News Fit to Quip Remember - no one is perfect - until they write their campaign literature of course

The GOP has lost so much ground because of FoleyGate they were forced to take another look at their campaign strategy timetable. Good thing too ‘cause it seems they’ve been using the one for the DC Metro Bus Line.

Former Florida Rep. Mark Foley kept waiting for the perfect Congressional Page to come along. What got him into trouble was having fun with the imperfect ones.

FoleyGate is not only a problem for the Republican but for the Democrats too! They’re now in the unique position of accusing Republicans of having the same cultural values as liberal Democrats.
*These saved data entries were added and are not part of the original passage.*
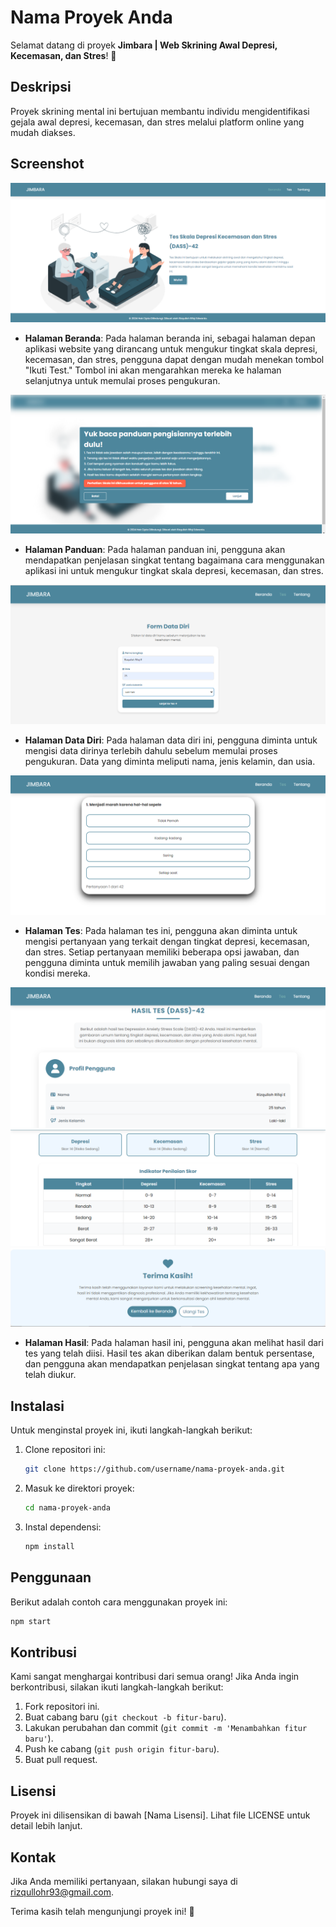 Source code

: # Nama Proyek Anda

Selamat datang di proyek **Jimbara | Web Skrining Awal Depresi, Kecemasan, dan Stres**! 🎉

## Deskripsi

Proyek skrining mental ini bertujuan membantu individu mengidentifikasi gejala awal depresi, kecemasan, dan stres melalui platform online yang mudah diakses. 

## Screenshot

![Screenshot Web Halaman Beranda](/screenshot/1.png)
- **Halaman Beranda**: Pada halaman beranda ini, sebagai halaman depan aplikasi website yang dirancang untuk mengukur tingkat skala depresi, kecemasan, dan stres, pengguna dapat dengan mudah menekan tombol "Ikuti Test." Tombol ini akan mengarahkan mereka ke halaman selanjutnya untuk memulai proses pengukuran.
  
![Screenshot Web Halaman Panduan](/screenshot/2.png)
- **Halaman Panduan**: Pada halaman panduan ini, pengguna akan mendapatkan penjelasan singkat tentang bagaimana cara menggunakan aplikasi ini untuk mengukur tingkat skala depresi, kecemasan, dan stres.
  
![Screenshot Web Halaman Data Diri](/screenshot/3.png)
- **Halaman Data Diri**: Pada halaman data diri ini, pengguna diminta untuk mengisi data dirinya terlebih dahulu sebelum memulai proses pengukuran. Data yang diminta meliputi nama, jenis kelamin, dan usia.

![Screenshot Web Halaman Tes](/screenshot/4.png)
- **Halaman Tes**: Pada halaman tes ini, pengguna akan diminta untuk mengisi pertanyaan yang terkait dengan tingkat depresi, kecemasan, dan stres. Setiap pertanyaan memiliki beberapa opsi jawaban, dan pengguna diminta untuk memilih jawaban yang paling sesuai dengan kondisi mereka.

![Screenshot Web Halaman Hasil](/screenshot/5.png)
![Screenshot Web Halaman Hasil](/screenshot/6.png)
![Screenshot Web Halaman Hasil](/screenshot/7.png)
- **Halaman Hasil**: Pada halaman hasil ini, pengguna akan melihat hasil dari tes yang telah diisi. Hasil tes akan diberikan dalam bentuk persentase, dan pengguna akan mendapatkan penjelasan singkat tentang apa yang telah diukur.
  
## Instalasi

Untuk menginstal proyek ini, ikuti langkah-langkah berikut:

1. Clone repositori ini:
   ```bash
   git clone https://github.com/username/nama-proyek-anda.git
   ```
2. Masuk ke direktori proyek:
   ```bash
   cd nama-proyek-anda
   ```
3. Instal dependensi:
   ```bash
   npm install
   ```

## Penggunaan

Berikut adalah contoh cara menggunakan proyek ini:

```bash
npm start
```

## Kontribusi

Kami sangat menghargai kontribusi dari semua orang! Jika Anda ingin berkontribusi, silakan ikuti langkah-langkah berikut:

1. Fork repositori ini.
2. Buat cabang baru (`git checkout -b fitur-baru`).
3. Lakukan perubahan dan commit (`git commit -m 'Menambahkan fitur baru'`).
4. Push ke cabang (`git push origin fitur-baru`).
5. Buat pull request.

## Lisensi

Proyek ini dilisensikan di bawah [Nama Lisensi]. Lihat file LICENSE untuk detail lebih lanjut.

## Kontak

Jika Anda memiliki pertanyaan, silakan hubungi saya di rizqullohr93@gmail.com.

Terima kasih telah mengunjungi proyek ini! 🌟
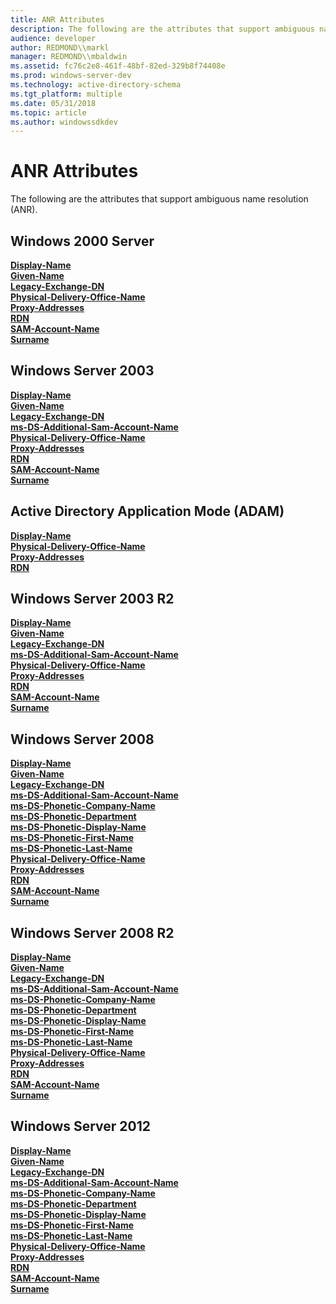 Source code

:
 ```yaml
---
title: ANR Attributes
description: The following are the attributes that support ambiguous name resolution (ANR).
audience: developer
author: REDMOND\\markl
manager: REDMOND\\mbaldwin
ms.assetid: fc76c2e8-461f-48bf-82ed-329b8f74408e
ms.prod: windows-server-dev
ms.technology: active-directory-schema
ms.tgt_platform: multiple
ms.date: 05/31/2018
ms.topic: article
ms.author: windowssdkdev
---
```


# ANR Attributes

The following are the attributes that support ambiguous name resolution (ANR).

## Windows 2000 Server

<dl>

[**Display-Name**](a-displayname.md)  
[**Given-Name**](a-givenname.md)  
[**Legacy-Exchange-DN**](a-legacyexchangedn.md)  
[**Physical-Delivery-Office-Name**](a-physicaldeliveryofficename.md)  
[**Proxy-Addresses**](a-proxyaddresses.md)  
[**RDN**](a-name.md)  
[**SAM-Account-Name**](a-samaccountname.md)  
[**Surname**](a-sn.md)  
</dl>

## Windows Server 2003

<dl>

[**Display-Name**](a-displayname.md)  
[**Given-Name**](a-givenname.md)  
[**Legacy-Exchange-DN**](a-legacyexchangedn.md)  
[**ms-DS-Additional-Sam-Account-Name**](a-msds-additionalsamaccountname.md)  
[**Physical-Delivery-Office-Name**](a-physicaldeliveryofficename.md)  
[**Proxy-Addresses**](a-proxyaddresses.md)  
[**RDN**](a-name.md)  
[**SAM-Account-Name**](a-samaccountname.md)  
[**Surname**](a-sn.md)  
</dl>

## Active Directory Application Mode (ADAM)

<dl>

[**Display-Name**](a-displayname.md)  
[**Physical-Delivery-Office-Name**](a-physicaldeliveryofficename.md)  
[**Proxy-Addresses**](a-proxyaddresses.md)  
[**RDN**](a-name.md)  
</dl>

## Windows Server 2003 R2

<dl>

[**Display-Name**](a-displayname.md)  
[**Given-Name**](a-givenname.md)  
[**Legacy-Exchange-DN**](a-legacyexchangedn.md)  
[**ms-DS-Additional-Sam-Account-Name**](a-msds-additionalsamaccountname.md)  
[**Physical-Delivery-Office-Name**](a-physicaldeliveryofficename.md)  
[**Proxy-Addresses**](a-proxyaddresses.md)  
[**RDN**](a-name.md)  
[**SAM-Account-Name**](a-samaccountname.md)  
[**Surname**](a-sn.md)  
</dl>

## Windows Server 2008

<dl>

[**Display-Name**](a-displayname.md)  
[**Given-Name**](a-givenname.md)  
[**Legacy-Exchange-DN**](a-legacyexchangedn.md)  
[**ms-DS-Additional-Sam-Account-Name**](a-msds-additionalsamaccountname.md)  
[**ms-DS-Phonetic-Company-Name**](a-msds-phoneticcompanyname.md)  
[**ms-DS-Phonetic-Department**](a-msds-phoneticdepartment.md)  
[**ms-DS-Phonetic-Display-Name**](a-msds-phoneticdisplayname.md)  
[**ms-DS-Phonetic-First-Name**](a-msds-phoneticfirstname.md)  
[**ms-DS-Phonetic-Last-Name**](a-msds-phoneticlastname.md)  
[**Physical-Delivery-Office-Name**](a-physicaldeliveryofficename.md)  
[**Proxy-Addresses**](a-proxyaddresses.md)  
[**RDN**](a-name.md)  
[**SAM-Account-Name**](a-samaccountname.md)  
[**Surname**](a-sn.md)  
</dl>

## Windows Server 2008 R2

<dl>

[**Display-Name**](a-displayname.md)  
[**Given-Name**](a-givenname.md)  
[**Legacy-Exchange-DN**](a-legacyexchangedn.md)  
[**ms-DS-Additional-Sam-Account-Name**](a-msds-additionalsamaccountname.md)  
[**ms-DS-Phonetic-Company-Name**](a-msds-phoneticcompanyname.md)  
[**ms-DS-Phonetic-Department**](a-msds-phoneticdepartment.md)  
[**ms-DS-Phonetic-Display-Name**](a-msds-phoneticdisplayname.md)  
[**ms-DS-Phonetic-First-Name**](a-msds-phoneticfirstname.md)  
[**ms-DS-Phonetic-Last-Name**](a-msds-phoneticlastname.md)  
[**Physical-Delivery-Office-Name**](a-physicaldeliveryofficename.md)  
[**Proxy-Addresses**](a-proxyaddresses.md)  
[**RDN**](a-name.md)  
[**SAM-Account-Name**](a-samaccountname.md)  
[**Surname**](a-sn.md)  
</dl>

## Windows Server 2012

<dl>

[**Display-Name**](a-displayname.md)  
[**Given-Name**](a-givenname.md)  
[**Legacy-Exchange-DN**](a-legacyexchangedn.md)  
[**ms-DS-Additional-Sam-Account-Name**](a-msds-additionalsamaccountname.md)  
[**ms-DS-Phonetic-Company-Name**](a-msds-phoneticcompanyname.md)  
[**ms-DS-Phonetic-Department**](a-msds-phoneticdepartment.md)  
[**ms-DS-Phonetic-Display-Name**](a-msds-phoneticdisplayname.md)  
[**ms-DS-Phonetic-First-Name**](a-msds-phoneticfirstname.md)  
[**ms-DS-Phonetic-Last-Name**](a-msds-phoneticlastname.md)  
[**Physical-Delivery-Office-Name**](a-physicaldeliveryofficename.md)  
[**Proxy-Addresses**](a-proxyaddresses.md)  
[**RDN**](a-name.md)  
[**SAM-Account-Name**](a-samaccountname.md)  
[**Surname**](a-sn.md)  
</dl>

 

 





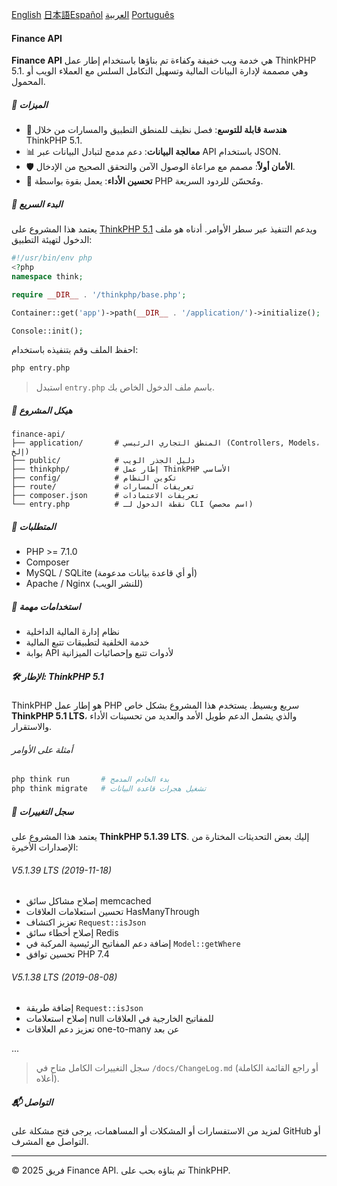 [English](README.md)  [日本語](README-jp.md)[Español](README-es.md) 
[العربية](README-ar.md)  [Português](README-pt.md)
#### Finance API

**Finance API** هي خدمة ويب خفيفة وكفاءة تم بناؤها باستخدام إطار عمل ThinkPHP 5.1. وهي مصممة لإدارة البيانات المالية وتسهيل التكامل السلس مع العملاء الويب أو المحمول.

##### 🌟 الميزات

- 🧩 **هندسة قابلة للتوسع**: فصل نظيف للمنطق التطبيق والمسارات من خلال ThinkPHP 5.1.
- 📊 **معالجة البيانات**: دعم مدمج لتبادل البيانات عبر API باستخدام JSON.
- 🛡️ **الأمان أولاً**: مصمم مع مراعاة الوصول الآمن والتحقق الصحيح من الإدخال.
- 🚀 **تحسين الأداء**: يعمل بقوة بواسطة PHP ومُحسّن للردود السريعة.

##### 🏁 البدء السريع

يعتمد هذا المشروع على [ThinkPHP 5.1](https://www.thinkphp.cn/) ويدعم التنفيذ عبر سطر الأوامر. أدناه هو ملف الدخول لتهيئة التطبيق:

```php
#!/usr/bin/env php
<?php
namespace think;

require __DIR__ . '/thinkphp/base.php';

Container::get('app')->path(__DIR__ . '/application/')->initialize();

Console::init();
```

احفظ الملف وقم بتنفيذه باستخدام:

```bash
php entry.php
```

> استبدل `entry.php` باسم ملف الدخول الخاص بك.

##### 📁 هيكل المشروع

```
finance-api/
├── application/       # المنطق التجاري الرئيسي (Controllers, Models، إلخ)
├── public/            # دليل الجذر الويب
├── thinkphp/          # إطار عمل ThinkPHP الأساسي
├── config/            # تكوين النظام
├── route/             # تعريفات المسارات
├── composer.json      # تعريفات الاعتمادات
└── entry.php          # نقطة الدخول لـ CLI (اسم مخصص)
```

##### 🔧 المتطلبات

- PHP >= 7.1.0
- Composer
- MySQL / SQLite (أو أي قاعدة بيانات مدعومة)
- Apache / Nginx (للنشر الويب)

##### 📌 استخدامات مهمة

- نظام إدارة المالية الداخلية
- خدمة الخلفية لتطبيقات تتبع المالية
- بوابة API لأدوات تتبع وإحصائيات الميزانية

##### 🛠️ الإطار: ThinkPHP 5.1

ThinkPHP هو إطار عمل PHP سريع وبسيط. يستخدم هذا المشروع بشكل خاص **ThinkPHP 5.1 LTS**، والذي يشمل الدعم طويل الأمد والعديد من تحسينات الأداء والاستقرار.

###### أمثلة على الأوامر

```bash
php think run       # بدء الخادم المدمج
php think migrate   # تشغيل هجرات قاعدة البيانات
```

##### 📜 سجل التغييرات

يعتمد هذا المشروع على **ThinkPHP 5.1.39 LTS**. إليك بعض التحديثات المختارة من الإصدارات الأخيرة:

###### V5.1.39 LTS (2019-11-18)

- إصلاح مشاكل سائق memcached
- تحسين استعلامات العلاقات HasManyThrough
- تعزيز اكتشاف `Request::isJson`
- إصلاح أخطاء سائق Redis
- إضافة دعم المفاتيح الرئيسية المركبة في `Model::getWhere`
- تحسين توافق PHP 7.4

###### V5.1.38 LTS (2019-08-08)

- إضافة طريقة `Request::isJson`
- إصلاح استعلامات null للمفاتيح الخارجية في العلاقات
- تعزيز دعم العلاقات one-to-many عن بعد

...

> سجل التغييرات الكامل متاح في `/docs/ChangeLog.md` (أو راجع القائمة الكاملة أعلاه).

##### 📬 التواصل

لمزيد من الاستفسارات أو المشكلات أو المساهمات، يرجى فتح مشكلة على GitHub أو التواصل مع المشرف.

---

© 2025 فريق Finance API. تم بناؤه بحب على ThinkPHP.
Wednesday, October 18th, 2006

Sleaze-noid News

Sleaze-noid News With two sides to every story - Local and Network

The Democrats seem to have a sure fire answer to the country’s problems: Better Government Through Indictment - preferably of Republicans.

Underhandedness is not new to the political culture of Washington DC. It’s always been like that. When you stab a guy in the back you’re supposed to say, “PSST! Pass it on!”

Apparently in the eyes of the Democrats, behind every great Republican political career there should be a three year prison sentence.

In fact the Democrats are holding a competition for the best Republican political joke. And the prize? For the Republican of your choice, ten to twenty years.